Fig. 6: OR42b^−/− animals showed constitutive Yorkie activation and enhanced body growth even in the absence of LP^WJL volatiles.

In all cases, germ-free embryos were treated either without (−) or with (+) inhalation of LP^WJL volatiles during entire larval stages. Larvae at 144 h AEL were used. a Btl expression (left) and relative tracheal coverage (right) in GF control and GF OR42b^−/− animals. The tracheal coverage of untreated GF control animals was taken arbitrarily as 1. The gut is arranged from anterior to posterior, moving from top to bottom in the photo. n = 3 biologically independent experiments. b Quantitative analysis of AstA⁺ EEC number per gut in GF control and GF OR42b^−/− animals (left) or GF OR42b-RNAi animals (right). n = 3 biologically independent experiments. c Body length in GF control and GF OR42b^−/− animals. n = 3 biologically independent experiments. Genetic rescue experiment by expressing OR42b in the OR42b knock-out animal. AstA⁺ EEC number per gut (d), and growth promotion of gut (e) and body (f) were measured. n = 3 biologically independent experiments in (d–f). Gut sizes of control GF animals were taken arbitrarily as 1 (g). n = 3 biologically independent experiments. Body length in GF control, GF OR42b^−/−, GF AstA^−/−, and GF OR42b^−/−; AstA^−/− animals. In each gut sample, an area (0.1 mm²) of a microscopic image from a similar gut region was randomly selected to count the number of AstA⁺ cells (b, d). Data are mean ± s.e.m.

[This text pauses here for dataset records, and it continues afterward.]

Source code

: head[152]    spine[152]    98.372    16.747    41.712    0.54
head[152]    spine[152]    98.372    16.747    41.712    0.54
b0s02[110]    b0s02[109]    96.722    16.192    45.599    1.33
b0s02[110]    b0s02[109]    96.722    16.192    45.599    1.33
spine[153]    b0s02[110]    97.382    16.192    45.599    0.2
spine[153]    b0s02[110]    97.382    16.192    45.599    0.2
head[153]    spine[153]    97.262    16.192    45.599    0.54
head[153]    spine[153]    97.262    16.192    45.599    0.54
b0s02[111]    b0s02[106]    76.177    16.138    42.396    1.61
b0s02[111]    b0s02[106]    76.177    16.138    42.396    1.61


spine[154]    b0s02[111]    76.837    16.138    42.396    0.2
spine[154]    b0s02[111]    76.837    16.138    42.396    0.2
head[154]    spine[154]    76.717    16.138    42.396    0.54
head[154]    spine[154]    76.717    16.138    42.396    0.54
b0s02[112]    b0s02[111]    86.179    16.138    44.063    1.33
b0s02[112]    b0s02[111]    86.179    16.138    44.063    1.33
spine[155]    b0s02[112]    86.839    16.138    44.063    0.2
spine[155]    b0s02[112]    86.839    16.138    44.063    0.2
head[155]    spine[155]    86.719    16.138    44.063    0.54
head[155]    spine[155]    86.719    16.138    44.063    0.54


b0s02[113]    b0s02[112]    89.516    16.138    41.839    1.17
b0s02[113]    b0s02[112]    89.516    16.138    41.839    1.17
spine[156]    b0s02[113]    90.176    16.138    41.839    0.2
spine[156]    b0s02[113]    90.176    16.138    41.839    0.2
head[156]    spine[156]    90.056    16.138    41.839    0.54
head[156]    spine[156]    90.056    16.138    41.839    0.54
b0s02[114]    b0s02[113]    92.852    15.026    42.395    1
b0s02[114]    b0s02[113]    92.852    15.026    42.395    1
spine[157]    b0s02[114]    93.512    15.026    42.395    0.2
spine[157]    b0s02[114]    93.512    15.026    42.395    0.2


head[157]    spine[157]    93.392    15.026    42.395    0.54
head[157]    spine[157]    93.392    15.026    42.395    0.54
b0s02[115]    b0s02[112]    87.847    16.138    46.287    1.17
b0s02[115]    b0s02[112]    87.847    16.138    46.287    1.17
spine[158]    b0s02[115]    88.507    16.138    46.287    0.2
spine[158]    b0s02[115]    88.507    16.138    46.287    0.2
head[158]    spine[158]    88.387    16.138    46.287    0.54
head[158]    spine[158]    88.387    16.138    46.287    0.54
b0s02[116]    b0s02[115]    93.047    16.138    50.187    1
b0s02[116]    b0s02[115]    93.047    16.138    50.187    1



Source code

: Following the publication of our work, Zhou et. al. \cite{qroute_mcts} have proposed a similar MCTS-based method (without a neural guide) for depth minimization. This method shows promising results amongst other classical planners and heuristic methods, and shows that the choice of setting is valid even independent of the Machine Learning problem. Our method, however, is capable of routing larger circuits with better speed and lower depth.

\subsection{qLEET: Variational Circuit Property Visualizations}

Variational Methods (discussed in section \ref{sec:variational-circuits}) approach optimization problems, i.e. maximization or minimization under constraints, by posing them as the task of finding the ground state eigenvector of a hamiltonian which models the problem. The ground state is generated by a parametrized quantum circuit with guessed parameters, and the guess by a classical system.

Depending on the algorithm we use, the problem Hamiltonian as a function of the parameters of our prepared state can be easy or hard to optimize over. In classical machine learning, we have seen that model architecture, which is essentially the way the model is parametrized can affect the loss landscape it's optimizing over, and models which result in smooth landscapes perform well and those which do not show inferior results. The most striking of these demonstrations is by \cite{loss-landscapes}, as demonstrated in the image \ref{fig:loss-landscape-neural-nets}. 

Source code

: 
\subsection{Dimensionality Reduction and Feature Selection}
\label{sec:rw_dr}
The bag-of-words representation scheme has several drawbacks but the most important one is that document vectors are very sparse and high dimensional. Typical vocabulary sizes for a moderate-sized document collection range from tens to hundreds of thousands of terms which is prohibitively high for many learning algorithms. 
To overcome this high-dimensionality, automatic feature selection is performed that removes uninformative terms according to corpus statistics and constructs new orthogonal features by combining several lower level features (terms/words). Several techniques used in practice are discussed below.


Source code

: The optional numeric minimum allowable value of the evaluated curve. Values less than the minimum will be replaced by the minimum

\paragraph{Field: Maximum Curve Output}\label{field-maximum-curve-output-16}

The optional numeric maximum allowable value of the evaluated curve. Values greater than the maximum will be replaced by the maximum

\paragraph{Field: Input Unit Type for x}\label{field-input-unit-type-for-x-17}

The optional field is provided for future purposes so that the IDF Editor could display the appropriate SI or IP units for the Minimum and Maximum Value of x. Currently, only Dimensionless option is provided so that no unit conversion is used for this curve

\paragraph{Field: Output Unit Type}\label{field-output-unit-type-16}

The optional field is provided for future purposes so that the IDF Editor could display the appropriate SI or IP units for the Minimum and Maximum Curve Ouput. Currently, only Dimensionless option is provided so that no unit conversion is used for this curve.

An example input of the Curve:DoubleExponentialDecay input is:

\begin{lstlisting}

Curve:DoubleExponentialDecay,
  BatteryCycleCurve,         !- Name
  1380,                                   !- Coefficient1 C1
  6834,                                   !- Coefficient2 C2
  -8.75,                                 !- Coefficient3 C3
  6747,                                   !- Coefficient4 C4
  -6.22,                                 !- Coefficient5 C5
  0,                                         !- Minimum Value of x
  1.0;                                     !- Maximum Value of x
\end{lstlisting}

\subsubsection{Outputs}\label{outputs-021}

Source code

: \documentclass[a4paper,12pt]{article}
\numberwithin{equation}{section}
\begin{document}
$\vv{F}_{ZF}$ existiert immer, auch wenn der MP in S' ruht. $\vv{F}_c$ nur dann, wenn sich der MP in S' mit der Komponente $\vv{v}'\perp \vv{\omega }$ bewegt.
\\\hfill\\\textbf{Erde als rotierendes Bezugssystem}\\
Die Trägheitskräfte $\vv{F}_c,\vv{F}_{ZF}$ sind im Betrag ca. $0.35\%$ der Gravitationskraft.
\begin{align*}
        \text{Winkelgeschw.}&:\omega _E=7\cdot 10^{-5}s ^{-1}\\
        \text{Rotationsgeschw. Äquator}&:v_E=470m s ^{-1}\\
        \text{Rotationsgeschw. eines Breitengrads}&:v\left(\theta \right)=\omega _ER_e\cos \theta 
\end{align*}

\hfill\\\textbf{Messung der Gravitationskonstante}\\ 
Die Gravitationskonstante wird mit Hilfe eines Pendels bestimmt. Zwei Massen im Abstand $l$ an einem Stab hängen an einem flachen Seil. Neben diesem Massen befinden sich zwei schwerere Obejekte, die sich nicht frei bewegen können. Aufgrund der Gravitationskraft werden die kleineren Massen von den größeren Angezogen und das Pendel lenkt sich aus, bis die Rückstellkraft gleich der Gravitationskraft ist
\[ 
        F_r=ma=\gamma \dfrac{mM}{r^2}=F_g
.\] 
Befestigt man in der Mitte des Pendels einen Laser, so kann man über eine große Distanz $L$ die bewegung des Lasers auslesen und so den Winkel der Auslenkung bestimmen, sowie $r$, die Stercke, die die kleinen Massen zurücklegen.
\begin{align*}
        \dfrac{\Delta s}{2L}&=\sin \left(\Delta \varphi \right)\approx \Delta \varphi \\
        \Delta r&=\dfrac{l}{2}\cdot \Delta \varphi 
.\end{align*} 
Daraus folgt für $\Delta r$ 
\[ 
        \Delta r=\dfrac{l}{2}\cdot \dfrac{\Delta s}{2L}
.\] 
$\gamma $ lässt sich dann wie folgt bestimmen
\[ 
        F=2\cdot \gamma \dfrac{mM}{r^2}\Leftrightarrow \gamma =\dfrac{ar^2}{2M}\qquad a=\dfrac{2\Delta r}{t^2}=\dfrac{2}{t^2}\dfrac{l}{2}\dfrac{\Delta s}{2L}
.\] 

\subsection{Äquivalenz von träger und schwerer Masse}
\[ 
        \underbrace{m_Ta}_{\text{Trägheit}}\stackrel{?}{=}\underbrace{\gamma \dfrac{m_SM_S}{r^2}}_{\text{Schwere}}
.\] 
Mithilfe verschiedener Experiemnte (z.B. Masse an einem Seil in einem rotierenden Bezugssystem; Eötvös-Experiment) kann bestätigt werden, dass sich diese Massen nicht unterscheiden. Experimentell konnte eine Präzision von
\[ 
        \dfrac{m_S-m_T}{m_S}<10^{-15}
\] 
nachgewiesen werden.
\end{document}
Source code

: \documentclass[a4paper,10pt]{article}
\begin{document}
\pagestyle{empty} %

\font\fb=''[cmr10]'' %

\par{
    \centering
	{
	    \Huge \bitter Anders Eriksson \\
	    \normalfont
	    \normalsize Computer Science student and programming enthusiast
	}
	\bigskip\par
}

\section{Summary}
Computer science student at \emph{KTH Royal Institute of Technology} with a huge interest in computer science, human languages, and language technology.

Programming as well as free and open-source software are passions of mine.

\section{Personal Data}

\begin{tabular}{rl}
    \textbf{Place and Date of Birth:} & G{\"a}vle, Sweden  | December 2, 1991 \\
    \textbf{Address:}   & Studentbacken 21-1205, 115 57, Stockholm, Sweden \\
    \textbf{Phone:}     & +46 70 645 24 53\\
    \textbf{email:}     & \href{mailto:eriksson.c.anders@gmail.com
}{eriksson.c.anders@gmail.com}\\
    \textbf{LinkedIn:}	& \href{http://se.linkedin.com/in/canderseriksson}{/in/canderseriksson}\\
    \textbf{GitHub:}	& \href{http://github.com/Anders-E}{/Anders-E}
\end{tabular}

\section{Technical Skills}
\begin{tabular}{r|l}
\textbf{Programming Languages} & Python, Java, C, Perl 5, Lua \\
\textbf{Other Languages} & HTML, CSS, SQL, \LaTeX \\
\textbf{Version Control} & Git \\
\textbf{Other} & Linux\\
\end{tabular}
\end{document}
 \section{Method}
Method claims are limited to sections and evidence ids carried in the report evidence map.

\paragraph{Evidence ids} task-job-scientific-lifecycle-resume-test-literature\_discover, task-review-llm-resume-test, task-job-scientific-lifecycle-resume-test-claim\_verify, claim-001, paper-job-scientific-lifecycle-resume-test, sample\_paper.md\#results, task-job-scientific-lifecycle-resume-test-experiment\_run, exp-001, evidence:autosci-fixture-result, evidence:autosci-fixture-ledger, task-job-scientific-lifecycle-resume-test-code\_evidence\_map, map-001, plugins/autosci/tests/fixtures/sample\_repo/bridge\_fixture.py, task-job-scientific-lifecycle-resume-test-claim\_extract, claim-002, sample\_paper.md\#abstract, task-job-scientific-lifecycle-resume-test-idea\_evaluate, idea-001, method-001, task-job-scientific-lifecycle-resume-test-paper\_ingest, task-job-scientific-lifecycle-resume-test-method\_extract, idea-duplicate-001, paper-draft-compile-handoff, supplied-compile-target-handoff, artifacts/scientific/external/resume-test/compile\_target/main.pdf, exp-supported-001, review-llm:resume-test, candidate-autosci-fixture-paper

P values (*p < 0.05, **p < 0.01, ***p < 0.001, ns not significant) are indicated; one-way ANOVA with Tukey’s post hoc test in (d–f); two-way ANOVA with Tukey’s multiple comparison test in (a–c, g). Nuclei were stained with DAPI in blue. Scale bar, 50 μm. Genotypes, sample sizes, and statistical analyses are shown in Supplementary Data 1. Source data are provided in the Source Data file.